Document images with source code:

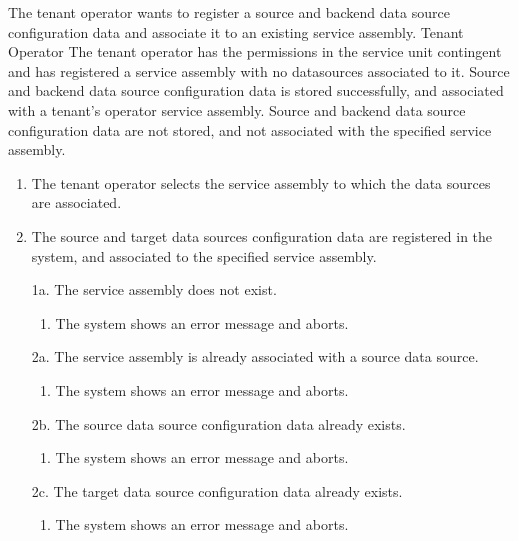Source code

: \pagebreak
{}
{The tenant operator wants to register a source and backend data source configuration data and associate it to an existing service assembly.}
{Tenant Operator}
{The tenant operator has the permissions in the service unit contingent and has registered a service assembly with no datasources associated to it.}
{Source and backend data source configuration data is stored successfully, and associated with a tenant's operator service assembly.}
{Source and backend data source configuration data are not stored, and not associated with the specified service assembly.}
{\begin{enumerate}
	\item The tenant operator selects the service assembly to which the data sources are associated.
	\item The source and target data sources configuration data are registered in the system, and associated to the specified service assembly.
\end{enumerate}}
{\begin{enumerate}
	\item[1a.] The service assembly does not exist.
		\begin{enumerate}
			\item The system shows an error message and aborts.
		\end{enumerate}
	\item[2a.] The service assembly is already associated with a source data source.
		\begin{enumerate}
			\item The system shows an error message and aborts.
		\end{enumerate}
	\item[2b.] The source data source configuration data already exists.
		\begin{enumerate}
			\item The system shows an error message and aborts.
		\end{enumerate}
	\item[2c.] The target data source configuration data already exists.
		\begin{enumerate}
			\item The system shows an error message and aborts.
		\end{enumerate}
\end{enumerate}}

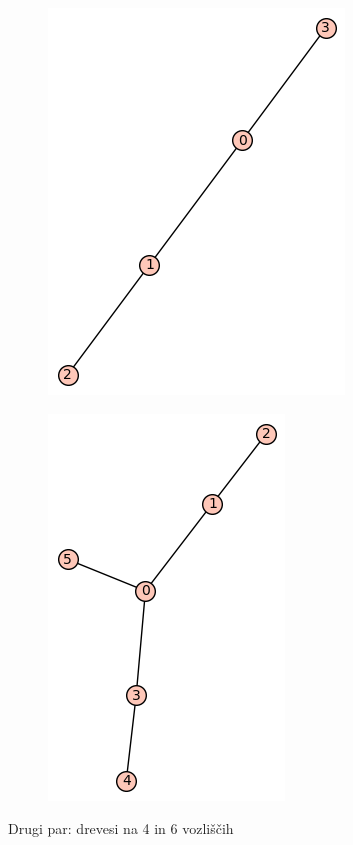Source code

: \documentclass[12pt, a4paper]{article}
\begin{document}
\begin{center}
\begin{figure}[!htb]
\centering
\begin{subfigure}{0.5\textwidth}
  \centering
  \includegraphics[width=0.35\linewidth]{t-3}
\end{subfigure}%
\begin{subfigure}{0.5\textwidth}
  \centering
  \includegraphics[width=0.35\linewidth]{t-11}
\end{subfigure}
\caption{Drugi par: drevesi na 4 in 6 vozliščih}
\label{fig:test}
\end{figure}
\end{center}
\end{document}
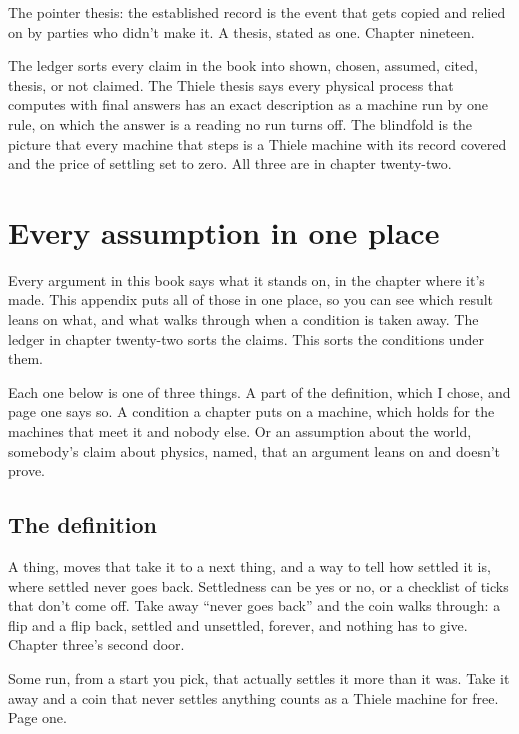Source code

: \documentclass[11pt,twoside]{article}
\theoremstyle{thielethm}
\theoremstyle{thieledef}
\theoremstyle{thieledef}
\theoremstyle{thieledef}
\theoremstyle{thielethm}
\theoremstyle{thieleobs}
\theoremstyle{thielethm}
\begin{document}
The pointer thesis: the established record is the event that gets copied and relied on by parties who didn't make it. A thesis, stated as one. Chapter nineteen.

The ledger sorts every claim in the book into shown, chosen, assumed, cited, thesis, or not claimed. The Thiele thesis says every physical process that computes with final answers has an exact description as a machine run by one rule, on which the answer is a reading no run turns off. The blindfold is the picture that every machine that steps is a Thiele machine with its record covered and the price of settling set to zero. All three are in chapter twenty-two.

\section{Every assumption in one place}
\label{sec:assumptions}

Every argument in this book says what it stands on, in the chapter where it's made. This appendix puts all of those in one place, so you can see which result leans on what, and what walks through when a condition is taken away. The ledger in chapter twenty-two sorts the claims. This sorts the conditions under them.

Each one below is one of three things. A part of the definition, which I chose, and page one says so. A condition a chapter puts on a machine, which holds for the machines that meet it and nobody else. Or an assumption about the world, somebody's claim about physics, named, that an argument leans on and doesn't prove.

\subsection{The definition}

A thing, moves that take it to a next thing, and a way to tell how settled it is, where settled never goes back. Settledness can be yes or no, or a checklist of ticks that don't come off. Take away ``never goes back'' and the coin walks through: a flip and a flip back, settled and unsettled, forever, and nothing has to give. Chapter three's second door.

Some run, from a start you pick, that actually settles it more than it was. Take it away and a coin that never settles anything counts as a Thiele machine for free. Page one.
\end{document}
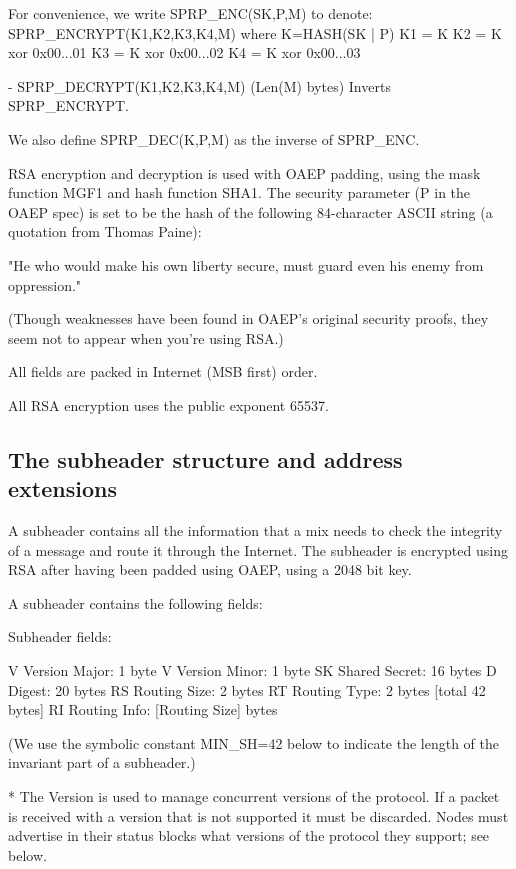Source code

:   For convenience, we write SPRP_ENC(SK,P,M) to denote:
       SPRP_ENCRYPT(K1,K2,K3,K4,M)
       where K=HASH(SK | P)
             K1 = K
             K2 = K xor 0x00...01
             K3 = K xor 0x00...02
             K4 = K xor 0x00...03

- SPRP_DECRYPT(K1,K2,K3,K4,M) (Len(M) bytes) Inverts SPRP_ENCRYPT.

  We also define SPRP_DEC(K,P,M) as the inverse of SPRP_ENC.

RSA encryption and decryption is used with OAEP padding, using the
mask function MGF1 and hash function SHA1.  The security parameter (P
in the OAEP spec) is set to be the hash of the following 84-character
ASCII string (a quotation from Thomas Paine):

     "He who would make his own liberty secure, must guard even his
      enemy from oppression." 

(Though weaknesses have been found in OAEP's original security proofs,
they seem not to appear when you're using RSA.)

All fields are packed in Internet (MSB first) order.

All RSA encryption uses the public exponent 65537.

\subsection{The subheader structure and address extensions}

A subheader contains all the information that a mix needs to check the
integrity of a message and route it through the Internet. The subheader
is encrypted using RSA after having been padded using OAEP, using a 2048
bit key. 

A subheader contains the following fields:

Subheader fields:

V   Version Major:   1 byte
V   Version Minor:   1 byte
SK  Shared Secret:   16 bytes
D   Digest:          20 bytes
RS  Routing Size:    2 bytes 
RT  Routing Type:    2 bytes [total 42 bytes]
RI  Routing Info:    [Routing Size] bytes

   (We use the symbolic constant MIN_SH=42 below to indicate the
   length of the invariant part of a subheader.)   

* The Version is used to manage concurrent versions of the
protocol. If a packet is received with a version that is not supported
it must be discarded. Nodes must advertise in their status blocks what
versions of the protocol they support; see below.

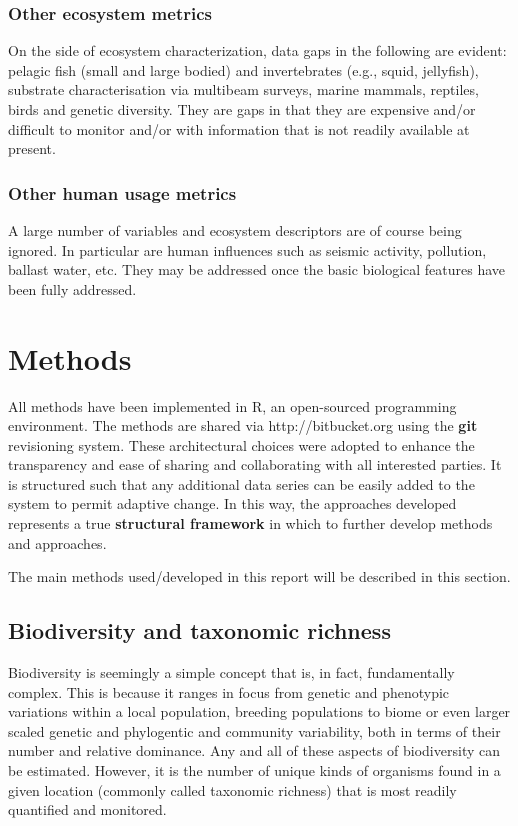 \documentclass[letterpaper,portrait,11pt]{scrartcl}
\numberwithin{equation}{section}    %
\numberwithin{figure}{section}    %
\numberwithin{table}{section}       %
\begin{document}
\subsubsection{Other ecosystem metrics}
On the side of ecosystem characterization, data gaps in the following are evident: pelagic fish (small and large bodied) and invertebrates (e.g., squid, jellyfish), substrate characterisation via multibeam surveys, marine mammals, reptiles, birds and genetic diversity. They are gaps in that they are expensive and/or difficult to monitor and/or with information that is not readily available at present.

\subsubsection{Other human usage metrics}
A large number of variables and ecosystem descriptors are of course being ignored. In particular are human influences such as seismic activity, pollution, ballast water, etc. They may be addressed once the basic biological features have been fully addressed. 


\afterpage{\clearpage}
\section{Methods}
\label{sec:methods}

All methods have been implemented in R, an open-sourced programming environment. The methods are shared via http://bitbucket.org using the \textbf{git} revisioning system. These architectural choices were adopted to enhance the transparency and ease of sharing and collaborating with all interested parties. It is structured such that any additional data series can be easily added to the system to permit adaptive change. In this way, the approaches developed represents a true \textbf{structural framework} in which to further develop methods and approaches. 

The main methods used/developed in this report will be described in this section.


\subsection{Biodiversity and taxonomic richness}


Biodiversity is seemingly a simple concept that is, in fact, fundamentally complex. This is because it ranges in focus from genetic and phenotypic variations within a local population, breeding populations to biome or even larger scaled genetic and phylogentic and community variability, both in terms of their number and relative dominance. Any and all of these aspects of biodiversity can be estimated. However, it is the number of unique kinds of organisms found in a given location (commonly called taxonomic richness) that is most readily quantified and monitored. 
\end{document}
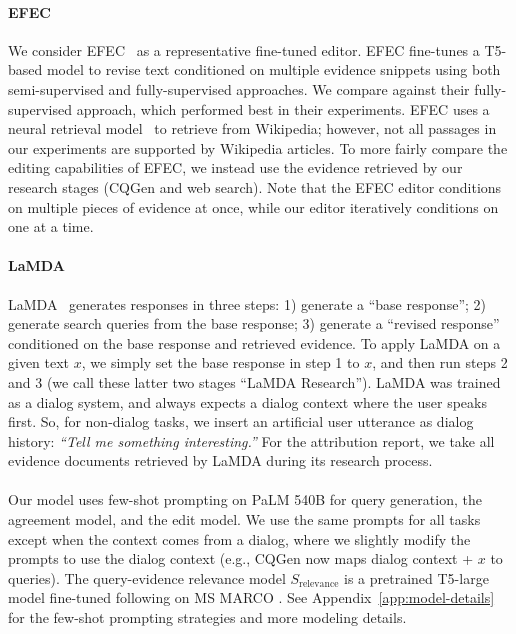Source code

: \documentclass[11pt]{article}
\begin{document}
\paragraph{EFEC}
We consider EFEC~\cite{thorne2021evidence} as a representative fine-tuned editor.
EFEC fine-tunes a T5-based model to revise text conditioned on multiple evidence snippets using both semi-supervised and fully-supervised approaches.
We compare against their fully-supervised approach, which performed best in their experiments.
EFEC uses a neural retrieval model~\cite{karpukhin2020dpr} to retrieve from Wikipedia; however, not all passages in our experiments are supported by Wikipedia articles.
To more fairly compare the editing capabilities of EFEC, we instead use the evidence retrieved by our research stages (CQGen and web search). %
Note that the EFEC editor conditions on multiple pieces of evidence at once, while our editor iteratively conditions on one at a time.


\paragraph{LaMDA}
LaMDA~\cite{Thoppilan2022LaMDA} generates responses in three steps: 
1) generate a ``base response'';
2) generate search queries from the base response;
3) generate a ``revised response'' conditioned on the base response and retrieved evidence.
To apply LaMDA on a given text $x$, we simply set the base response in step 1 to $x$, and then run steps 2 and 3 (we call these latter two stages ``LaMDA Research'').
LaMDA was trained as a dialog system, and always expects a dialog context where the user speaks first.
So, for non-dialog tasks, we insert an artificial user utterance as dialog history: \emph{``Tell me something interesting.''}
For the attribution report, we take all evidence documents retrieved by LaMDA during its research process.

\paragraph{\approach{}}
Our model uses few-shot prompting on PaLM 540B for query generation, the agreement model, and the edit model.
We use the same prompts for all tasks except when the context comes from a dialog,
    where we slightly modify the prompts to use the dialog context (e.g., CQGen now maps dialog context + $x$ to queries).
The query-evidence relevance model $S_\text{relevance}$ is a pretrained T5-large model \cite{raffel20t5} fine-tuned following \citet{ni2021gtr} on MS MARCO \cite{nguyen2016msmarco}.
See Appendix~\ref{app:model-details} for the few-shot prompting strategies and more modeling details.
\end{document}
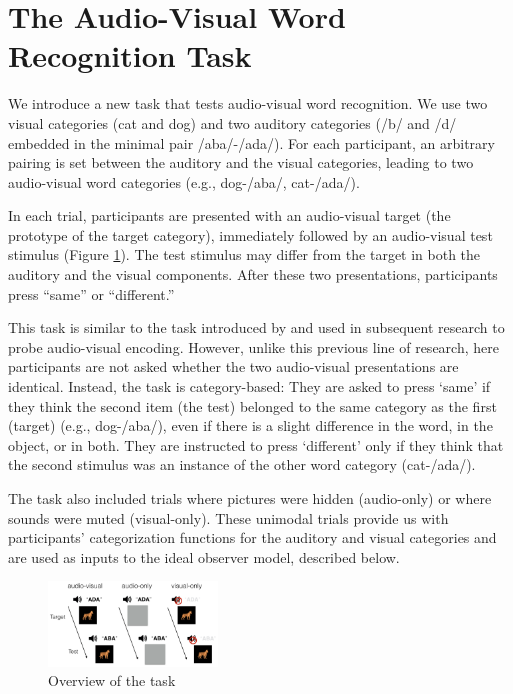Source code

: \documentclass[10pt,letterpaper]{article}
\begin{document}
\section{The Audio-Visual Word Recognition Task}

We introduce a new task that tests audio-visual word recognition. We use two visual categories (cat and dog) and two auditory categories (/b/ and /d/ embedded in the minimal pair /aba/-/ada/). For each participant, an arbitrary pairing is set between the auditory and the visual categories, leading to two audio-visual word categories (e.g., dog-/aba/, cat-/ada/).

In each trial, participants are presented with an audio-visual target (the prototype of the target category), immediately followed by an audio-visual test stimulus (Figure \ref{fig:task}). The test stimulus may differ from the target in both the auditory and the visual components.  After these two presentations, participants press ``same'' or ``different.''

This task is similar to the task introduced by  and used in subsequent research to probe audio-visual encoding. However, unlike this previous line of research, here participants are not asked whether the two audio-visual presentations are identical. Instead, the task is category-based: They are asked to press `same' if they think the second item (the test) belonged to the same category as the first (target) (e.g.,  dog-/aba/), even if there is a slight difference in the word, in the object, or in both. They are instructed to press `different' only if they think that the second stimulus was an instance of the other word category (cat-/ada/).

The task also included trials where pictures were hidden (audio-only) or where sounds were muted (visual-only). These unimodal trials provide us with participants' categorization functions for the auditory and visual categories and are used as inputs to the ideal observer model, described below.

\begin{figure}[tp]
\centering
\includegraphics[width=0.4\textwidth]{task1.png}
\caption{Overview of the task}
\label{fig:task}
\end{figure}
\end{document}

Work instructions =
Scan the records for the string "taxonomic" and show every line that contains it.

Result of the task =
\subsection{Biodiversity and taxonomic richness}
Biodiversity is seemingly a simple concept that is, in fact, fundamentally complex. This is because it ranges in focus from genetic and phenotypic variations within a local population, breeding populations to biome or even larger scaled genetic and phylogentic and community variability, both in terms of their number and relative dominance. Any and all of these aspects of biodiversity can be estimated. However, it is the number of unique kinds of organisms found in a given location (commonly called taxonomic richness) that is most readily quantified and monitored. 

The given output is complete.